Copies of all lines that contain "business" are needed; take them from the data below.

■ **DATA RECORDS**

---+---

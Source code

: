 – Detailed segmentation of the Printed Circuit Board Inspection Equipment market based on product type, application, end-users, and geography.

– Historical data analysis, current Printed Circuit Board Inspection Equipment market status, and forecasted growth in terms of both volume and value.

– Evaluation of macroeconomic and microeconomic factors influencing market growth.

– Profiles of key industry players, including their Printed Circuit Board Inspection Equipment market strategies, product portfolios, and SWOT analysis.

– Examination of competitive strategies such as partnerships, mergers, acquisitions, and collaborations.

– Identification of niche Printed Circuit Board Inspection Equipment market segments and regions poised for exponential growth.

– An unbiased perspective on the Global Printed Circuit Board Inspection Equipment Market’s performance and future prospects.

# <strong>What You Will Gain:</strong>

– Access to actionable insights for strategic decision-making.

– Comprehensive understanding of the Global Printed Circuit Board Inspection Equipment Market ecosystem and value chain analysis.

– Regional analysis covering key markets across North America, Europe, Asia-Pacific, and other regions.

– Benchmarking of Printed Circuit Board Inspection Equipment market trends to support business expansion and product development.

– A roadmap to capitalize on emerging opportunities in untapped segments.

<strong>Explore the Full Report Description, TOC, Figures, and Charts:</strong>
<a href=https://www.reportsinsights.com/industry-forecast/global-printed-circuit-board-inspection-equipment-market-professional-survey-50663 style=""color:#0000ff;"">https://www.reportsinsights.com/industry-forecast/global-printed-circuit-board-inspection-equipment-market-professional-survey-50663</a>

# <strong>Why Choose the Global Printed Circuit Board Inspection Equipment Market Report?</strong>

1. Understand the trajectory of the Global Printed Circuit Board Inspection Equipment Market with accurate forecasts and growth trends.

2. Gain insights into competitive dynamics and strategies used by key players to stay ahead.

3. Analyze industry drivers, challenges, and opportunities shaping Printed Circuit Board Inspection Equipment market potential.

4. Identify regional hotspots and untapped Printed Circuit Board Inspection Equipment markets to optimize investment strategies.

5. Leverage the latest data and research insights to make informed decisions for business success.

---+---

■ **TASK RESPONSE**
– Benchmarking of Printed Circuit Board Inspection Equipment market trends to support business expansion and product development.
5. Leverage the latest data and research insights to make informed decisions for business success.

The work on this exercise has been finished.